Problem: What is needed is the exact text of each line in the listing below from the one with "- **User Experience:**" up to and including the one with "## ABSTRACT", and no pictures.

Exercise materials:
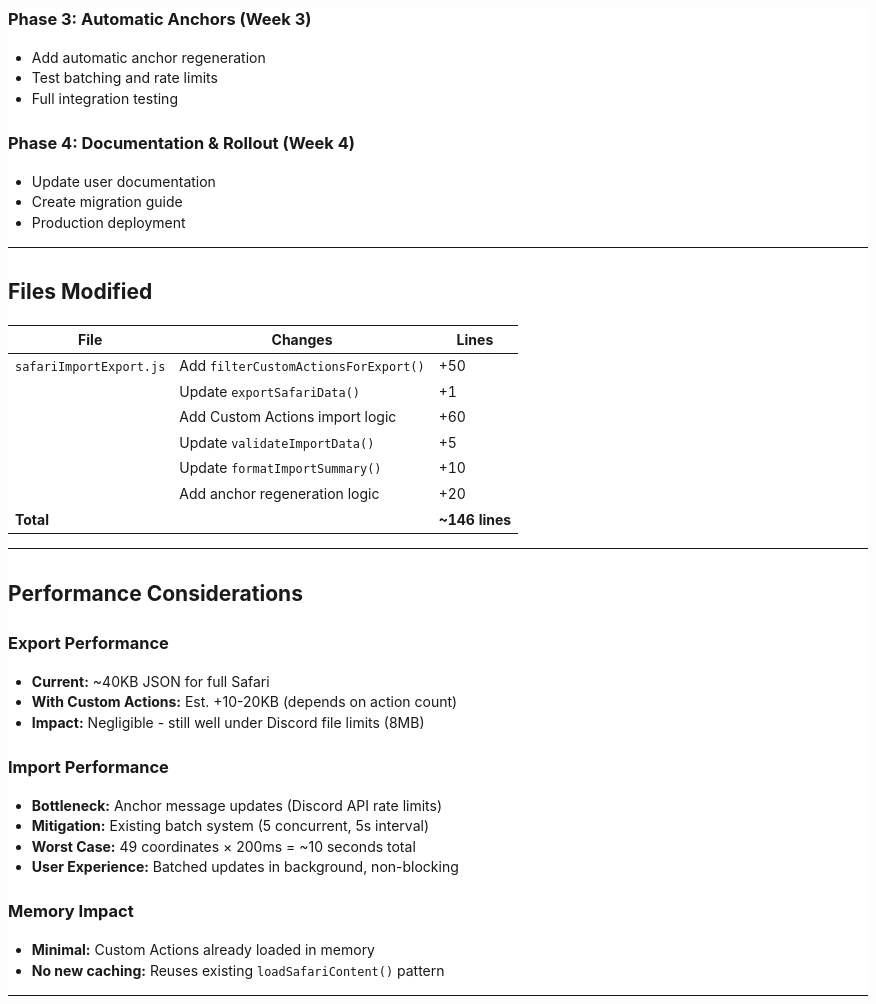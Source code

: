 ### Phase 3: Automatic Anchors (Week 3)
- Add automatic anchor regeneration
- Test batching and rate limits
- Full integration testing

### Phase 4: Documentation & Rollout (Week 4)
- Update user documentation
- Create migration guide
- Production deployment

---

## Files Modified

| File | Changes | Lines |
|------|---------|-------|
| `safariImportExport.js` | Add `filterCustomActionsForExport()` | +50 |
| | Update `exportSafariData()` | +1 |
| | Add Custom Actions import logic | +60 |
| | Update `validateImportData()` | +5 |
| | Update `formatImportSummary()` | +10 |
| | Add anchor regeneration logic | +20 |
| **Total** | | **~146 lines** |

---

## Performance Considerations

### Export Performance
- **Current:** ~40KB JSON for full Safari
- **With Custom Actions:** Est. +10-20KB (depends on action count)
- **Impact:** Negligible - still well under Discord file limits (8MB)

### Import Performance
- **Bottleneck:** Anchor message updates (Discord API rate limits)
- **Mitigation:** Existing batch system (5 concurrent, 5s interval)
- **Worst Case:** 49 coordinates × 200ms = ~10 seconds total
- **User Experience:** Batched updates in background, non-blocking

### Memory Impact
- **Minimal:** Custom Actions already loaded in memory
- **No new caching:** Reuses existing `loadSafariContent()` pattern

---
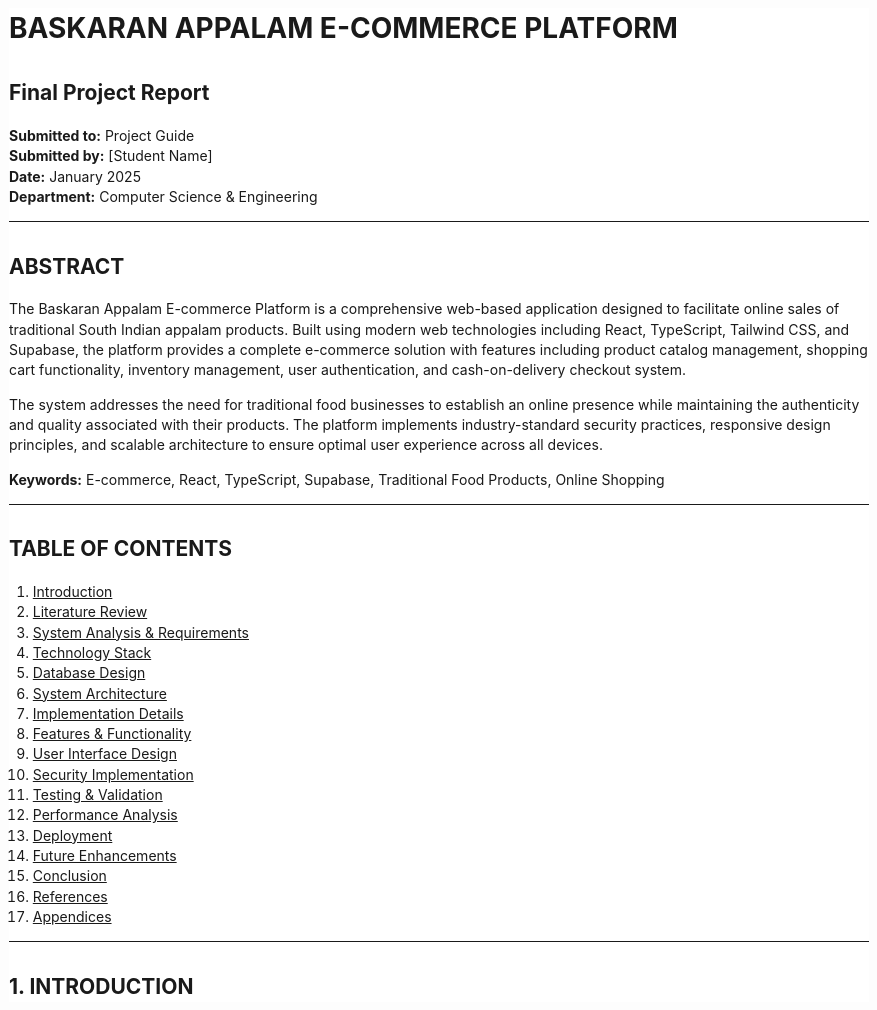 # BASKARAN APPALAM E-COMMERCE PLATFORM
## Final Project Report

**Submitted to:** Project Guide  
**Submitted by:** [Student Name]  
**Date:** January 2025  
**Department:** Computer Science & Engineering  

---

## ABSTRACT

The Baskaran Appalam E-commerce Platform is a comprehensive web-based application designed to facilitate online sales of traditional South Indian appalam products. Built using modern web technologies including React, TypeScript, Tailwind CSS, and Supabase, the platform provides a complete e-commerce solution with features including product catalog management, shopping cart functionality, inventory management, user authentication, and cash-on-delivery checkout system.

The system addresses the need for traditional food businesses to establish an online presence while maintaining the authenticity and quality associated with their products. The platform implements industry-standard security practices, responsive design principles, and scalable architecture to ensure optimal user experience across all devices.

**Keywords:** E-commerce, React, TypeScript, Supabase, Traditional Food Products, Online Shopping

---

## TABLE OF CONTENTS

1. [Introduction](#1-introduction)
2. [Literature Review](#2-literature-review)  
3. [System Analysis & Requirements](#3-system-analysis--requirements)
4. [Technology Stack](#4-technology-stack)
5. [Database Design](#5-database-design)
6. [System Architecture](#6-system-architecture)
7. [Implementation Details](#7-implementation-details)
8. [Features & Functionality](#8-features--functionality)
9. [User Interface Design](#9-user-interface-design)
10. [Security Implementation](#10-security-implementation)
11. [Testing & Validation](#11-testing--validation)
12. [Performance Analysis](#12-performance-analysis)
13. [Deployment](#13-deployment)
14. [Future Enhancements](#14-future-enhancements)
15. [Conclusion](#15-conclusion)
16. [References](#16-references)
17. [Appendices](#17-appendices)

---

## 1. INTRODUCTION
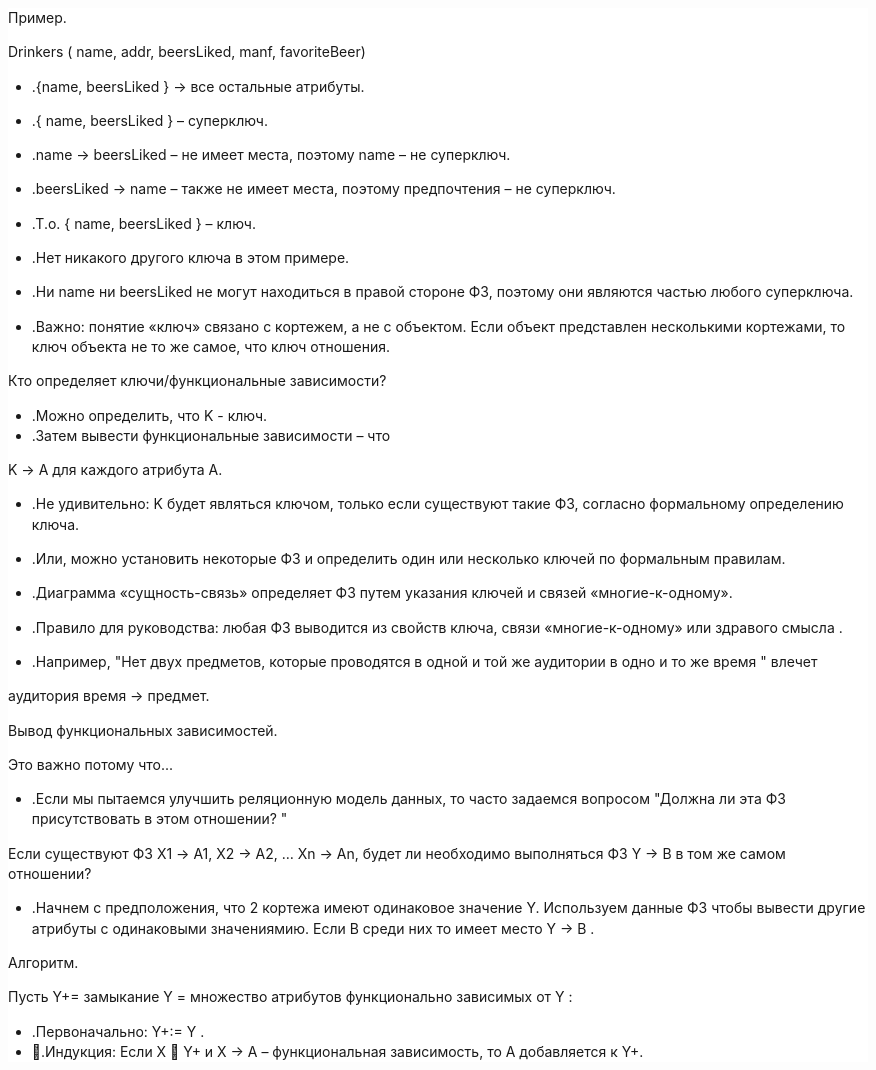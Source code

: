 
Пример.

Drinkers ( name, addr, beersLiked, manf, favoriteBeer)

- .{name,  beersLiked } -&gt; все остальные атрибуты.
- .{ name,  beersLiked } – суперключ.

- .name -&gt; beersLiked – не имеет места, поэтому name – не суперключ.
- .beersLiked -&gt; name – также не имеет места, поэтому предпочтения – не суперключ.
- .Т.о. { name,  beersLiked } – ключ.
- .Нет никакого другого ключа в этом примере.
- .Ни name ни beersLiked не могут находиться в правой стороне ФЗ, поэтому они являются частью любого суперключа.

- .Важно: понятие «ключ» связано с кортежем, а не с объектом.  Если объект представлен несколькими кортежами, то ключ объекта не то же самое, что ключ отношения.

Кто определяет ключи/функциональные зависимости?

- .Можно определить, что K - ключ.
- .Затем вывести функциональные зависимости – что

K -&gt; А для каждого атрибута A.

- .Не удивительно: K будет являться ключом, только если существуют такие ФЗ, согласно формальному определению ключа.

- .Или, можно установить некоторые ФЗ и определить один или  несколько ключей по формальным правилам.

- .Диаграмма «сущность-связь» определяет ФЗ путем указания ключей и связей «многие-к-одному».

- .Правило для руководства: любая ФЗ выводится из свойств ключа, связи «многие-к-одному» или здравого смысла .
- .Например, &quot;Нет двух предметов, которые проводятся в одной и той же аудитории в одно и то же  время &quot;  влечет

аудитория время -&gt; предмет.



Вывод функциональных зависимостей.

Это важно потому что...

- .Если мы пытаемся  улучшить реляционную модель данных, то часто задаемся вопросом &quot;Должна ли эта ФЗ присутствовать в этом отношении? &quot;

Если существуют ФЗ Х1 -&gt; A1, X2 -&gt; A2, … Xn -&gt; An, будет ли необходимо выполняться ФЗ Y -&gt; B  в том же самом отношении?

- .Начнем с предположения, что 2 кортежа имеют одинаковое значение Y. Используем данные ФЗ чтобы вывести другие атрибуты с одинаковыми значениямию. Если  B  среди них то имеет место Y -&gt; B .



Алгоритм.

Пусть Y+= замыкание Y = множество атрибутов функционально зависимых от Y :

- .Первоначально: Y+:= Y .
- .Индукция: Если X  Y+ и  X -&gt; A – функциональная зависимость, то A добавляется к Y+.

Output of the exercise:
- **User Experience:** Batched updates in background, non-blocking

### Memory Impact
- **Minimal:** Custom Actions already loaded in memory
- **No new caching:** Reuses existing `loadSafariContent()` pattern

---
 # BASKARAN APPALAM E-COMMERCE PLATFORM
## Final Project Report

**Submitted to:** Project Guide  
**Submitted by:** [Student Name]  
**Date:** January 2025  
**Department:** Computer Science & Engineering  

---

## ABSTRACT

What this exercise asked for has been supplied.